I encourage my clients to pay their own fees, whenever possible, and I discount the fee I charge to clients willing and able to do so. About half of my clients pay their own fees, instead of asking me to bill their health insurance companies. Some of the reasons clients prefer this arrangement include:
- They have no health insurance, or no mental health benefits.
- Many people are extremely dissatisfied with mental health services provided by their HMOs.
- Some HMOs refuse to reimburse independent doctors in private practice. Kaiser Health Plan is a local example.
- Some health insurance companies have a very short list of "exclusive providers." Omni Health Plan has been a local example.
- Health insurance companies do not properly protect your privacy. Most health insurance companies require me to report a great deal of personal information about you. If I refuse, they don't pay.
- Many health insurance companies decide for the client what kind of treatment the client should get, and when treatment should conclude, regardless of the feelings of the client or the opinion of the doctor. Most health insurance companies base these decisions on the desire for profit, not the best interest of the client.

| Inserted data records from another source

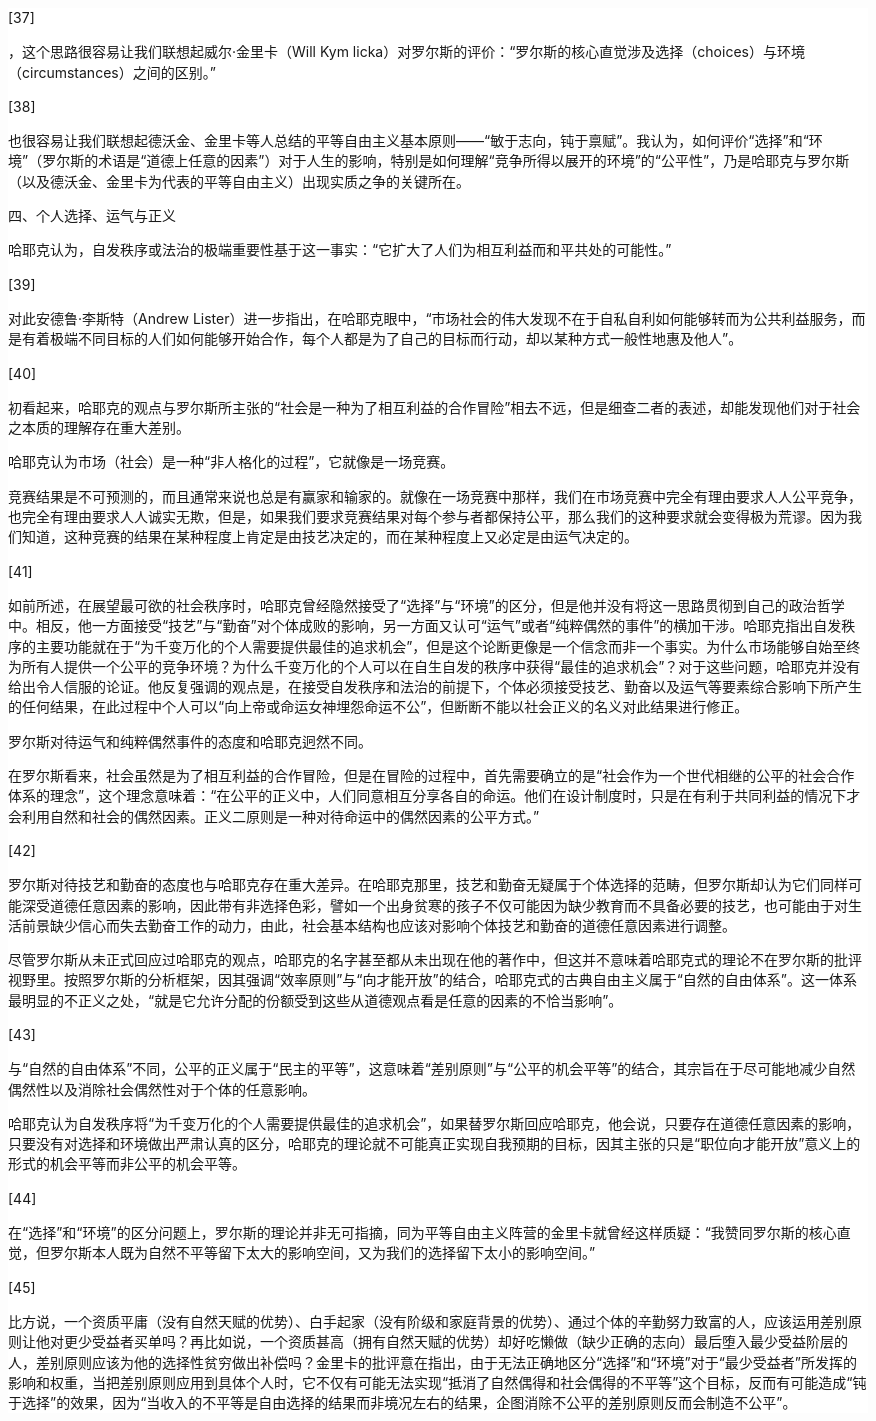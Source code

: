 [37]

，这个思路很容易让我们联想起威尔·金里卡（Will Kym licka）对罗尔斯的评价：“罗尔斯的核心直觉涉及选择（choices）与环境（circumstances）之间的区别。”

[38]

也很容易让我们联想起德沃金、金里卡等人总结的平等自由主义基本原则——“敏于志向，钝于禀赋”。我认为，如何评价“选择”和“环境”（罗尔斯的术语是“道德上任意的因素”）对于人生的影响，特别是如何理解“竞争所得以展开的环境”的“公平性”，乃是哈耶克与罗尔斯（以及德沃金、金里卡为代表的平等自由主义）出现实质之争的关键所在。

四、个人选择、运气与正义

哈耶克认为，自发秩序或法治的极端重要性基于这一事实：“它扩大了人们为相互利益而和平共处的可能性。”

[39]

对此安德鲁·李斯特（Andrew Lister）进一步指出，在哈耶克眼中，“市场社会的伟大发现不在于自私自利如何能够转而为公共利益服务，而是有着极端不同目标的人们如何能够开始合作，每个人都是为了自己的目标而行动，却以某种方式一般性地惠及他人”。

[40]

初看起来，哈耶克的观点与罗尔斯所主张的“社会是一种为了相互利益的合作冒险”相去不远，但是细查二者的表述，却能发现他们对于社会之本质的理解存在重大差别。

哈耶克认为市场（社会）是一种“非人格化的过程”，它就像是一场竞赛。

竞赛结果是不可预测的，而且通常来说也总是有赢家和输家的。就像在一场竞赛中那样，我们在市场竞赛中完全有理由要求人人公平竞争，也完全有理由要求人人诚实无欺，但是，如果我们要求竞赛结果对每个参与者都保持公平，那么我们的这种要求就会变得极为荒谬。因为我们知道，这种竞赛的结果在某种程度上肯定是由技艺决定的，而在某种程度上又必定是由运气决定的。

[41]

如前所述，在展望最可欲的社会秩序时，哈耶克曾经隐然接受了“选择”与“环境”的区分，但是他并没有将这一思路贯彻到自己的政治哲学中。相反，他一方面接受“技艺”与“勤奋”对个体成败的影响，另一方面又认可“运气”或者“纯粹偶然的事件”的横加干涉。哈耶克指出自发秩序的主要功能就在于“为千变万化的个人需要提供最佳的追求机会”，但是这个论断更像是一个信念而非一个事实。为什么市场能够自始至终为所有人提供一个公平的竞争环境？为什么千变万化的个人可以在自生自发的秩序中获得“最佳的追求机会”？对于这些问题，哈耶克并没有给出令人信服的论证。他反复强调的观点是，在接受自发秩序和法治的前提下，个体必须接受技艺、勤奋以及运气等要素综合影响下所产生的任何结果，在此过程中个人可以“向上帝或命运女神埋怨命运不公”，但断断不能以社会正义的名义对此结果进行修正。

罗尔斯对待运气和纯粹偶然事件的态度和哈耶克迥然不同。

在罗尔斯看来，社会虽然是为了相互利益的合作冒险，但是在冒险的过程中，首先需要确立的是“社会作为一个世代相继的公平的社会合作体系的理念”，这个理念意味着：“在公平的正义中，人们同意相互分享各自的命运。他们在设计制度时，只是在有利于共同利益的情况下才会利用自然和社会的偶然因素。正义二原则是一种对待命运中的偶然因素的公平方式。”

[42]

罗尔斯对待技艺和勤奋的态度也与哈耶克存在重大差异。在哈耶克那里，技艺和勤奋无疑属于个体选择的范畴，但罗尔斯却认为它们同样可能深受道德任意因素的影响，因此带有非选择色彩，譬如一个出身贫寒的孩子不仅可能因为缺少教育而不具备必要的技艺，也可能由于对生活前景缺少信心而失去勤奋工作的动力，由此，社会基本结构也应该对影响个体技艺和勤奋的道德任意因素进行调整。

尽管罗尔斯从未正式回应过哈耶克的观点，哈耶克的名字甚至都从未出现在他的著作中，但这并不意味着哈耶克式的理论不在罗尔斯的批评视野里。按照罗尔斯的分析框架，因其强调“效率原则”与“向才能开放”的结合，哈耶克式的古典自由主义属于“自然的自由体系”。这一体系最明显的不正义之处，“就是它允许分配的份额受到这些从道德观点看是任意的因素的不恰当影响”。

[43]

与“自然的自由体系”不同，公平的正义属于“民主的平等”，这意味着“差别原则”与“公平的机会平等”的结合，其宗旨在于尽可能地减少自然偶然性以及消除社会偶然性对于个体的任意影响。

哈耶克认为自发秩序将“为千变万化的个人需要提供最佳的追求机会”，如果替罗尔斯回应哈耶克，他会说，只要存在道德任意因素的影响，只要没有对选择和环境做出严肃认真的区分，哈耶克的理论就不可能真正实现自我预期的目标，因其主张的只是“职位向才能开放”意义上的形式的机会平等而非公平的机会平等。

[44]

在“选择”和“环境”的区分问题上，罗尔斯的理论并非无可指摘，同为平等自由主义阵营的金里卡就曾经这样质疑：“我赞同罗尔斯的核心直觉，但罗尔斯本人既为自然不平等留下太大的影响空间，又为我们的选择留下太小的影响空间。”

[45]

比方说，一个资质平庸（没有自然天赋的优势）、白手起家（没有阶级和家庭背景的优势）、通过个体的辛勤努力致富的人，应该运用差别原则让他对更少受益者买单吗？再比如说，一个资质甚高（拥有自然天赋的优势）却好吃懒做（缺少正确的志向）最后堕入最少受益阶层的人，差别原则应该为他的选择性贫穷做出补偿吗？金里卡的批评意在指出，由于无法正确地区分“选择”和“环境”对于“最少受益者”所发挥的影响和权重，当把差别原则应用到具体个人时，它不仅有可能无法实现“抵消了自然偶得和社会偶得的不平等”这个目标，反而有可能造成“钝于选择”的效果，因为“当收入的不平等是自由选择的结果而非境况左右的结果，企图消除不公平的差别原则反而会制造不公平”。
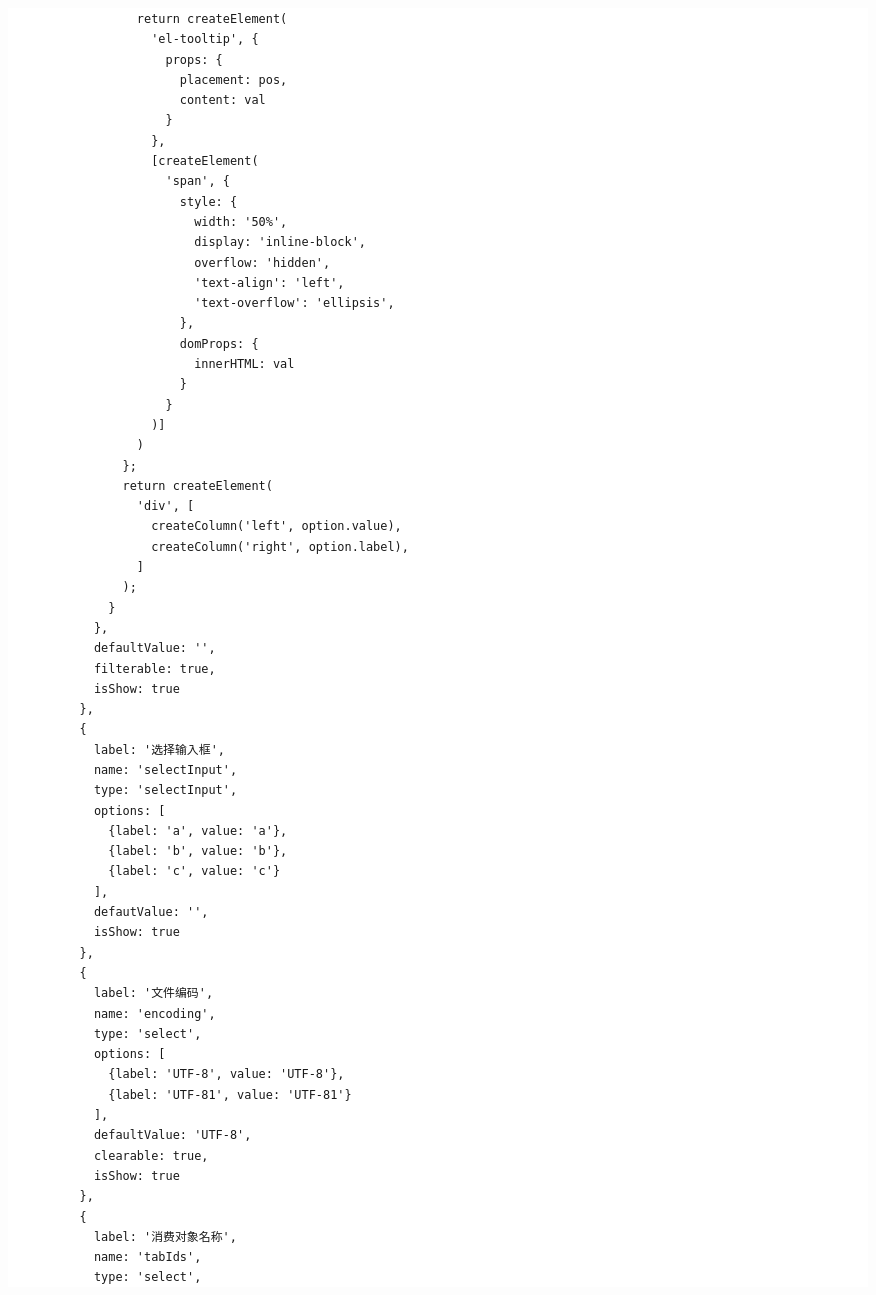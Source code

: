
 ```html
                  return createElement(
                    'el-tooltip', {
                      props: {
                        placement: pos,
                        content: val
                      }
                    },
                    [createElement(
                      'span', {
                        style: {
                          width: '50%',
                          display: 'inline-block',
                          overflow: 'hidden',
                          'text-align': 'left',
                          'text-overflow': 'ellipsis',
                        },
                        domProps: {
                          innerHTML: val
                        }
                      }
                    )]
                  )
                };
                return createElement(
                  'div', [
                    createColumn('left', option.value),
                    createColumn('right', option.label),
                  ]
                );
              }
            },
            defaultValue: '',
            filterable: true,
            isShow: true
          },
          {
            label: '选择输入框',
            name: 'selectInput',
            type: 'selectInput',
            options: [
              {label: 'a', value: 'a'},
              {label: 'b', value: 'b'},
              {label: 'c', value: 'c'}
            ],
            defautValue: '',
            isShow: true
          },
          {
            label: '文件编码',
            name: 'encoding',
            type: 'select',
            options: [
              {label: 'UTF-8', value: 'UTF-8'},
              {label: 'UTF-81', value: 'UTF-81'}
            ],
            defaultValue: 'UTF-8',
            clearable: true,
            isShow: true
          },
          {
            label: '消费对象名称',
            name: 'tabIds',
            type: 'select',
```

- Health insurance companies interfere with decisions that the doctor and client should make. For example, many insurance companies try to prevent me from making referrals to other doctors. Some try to prevent me from writing work absence excuses or putting a patient on State Disability or Worker's Compensation. Once again, these decisions are based on nothing else but the insurance company's desire for profit.
When therapy clients pay their own fees, and pay at the time of each visit, I reduce my fee to $75 per hour. (A visit is a "50 minute hour." Therapists need breaks between sessions.) When clients are very distressed, they generally need to come in about once per week. For less distressing problems, or when things start to go better, clients normally come in once every other week, once a month, or as-needed. Clients concerned about cost are more likely to opt for less frequent visits. This is okay, as long as my client is getting adequate care.
Keep in mind that my fees for other services, such as psychological examinations, or treatment under other circumstances, might be considerably higher.
To help self-paying clients avoid undue hardship, I employ treatment methods likely to produce the desired benefits in the smallest possible number of visits. I take particular care to help clients estimate the likely duration and cost of treatment. I also take particular care to advise clients about "homework" and self help efforts for use between visits, to shorten the needed number of visits as much as possible.
Some therapists offer a "sliding fee schedule." In other words, they charge affluent clients more, others less. I don't do this, because I don't think it is fair. If I call a plumber, he doesn't ask me how much I earn before he decides how much he will charge me for unplugging my toilet. Like a plumber, I provide a useful service for a fee.
Although I do not have a formal sliding scale, I am sympathetic to the concerns of low-income people. Therefore, when a highly-motivated, low-income client badly needs my services, I will negotiate a fee reduction on a case-by-case basis.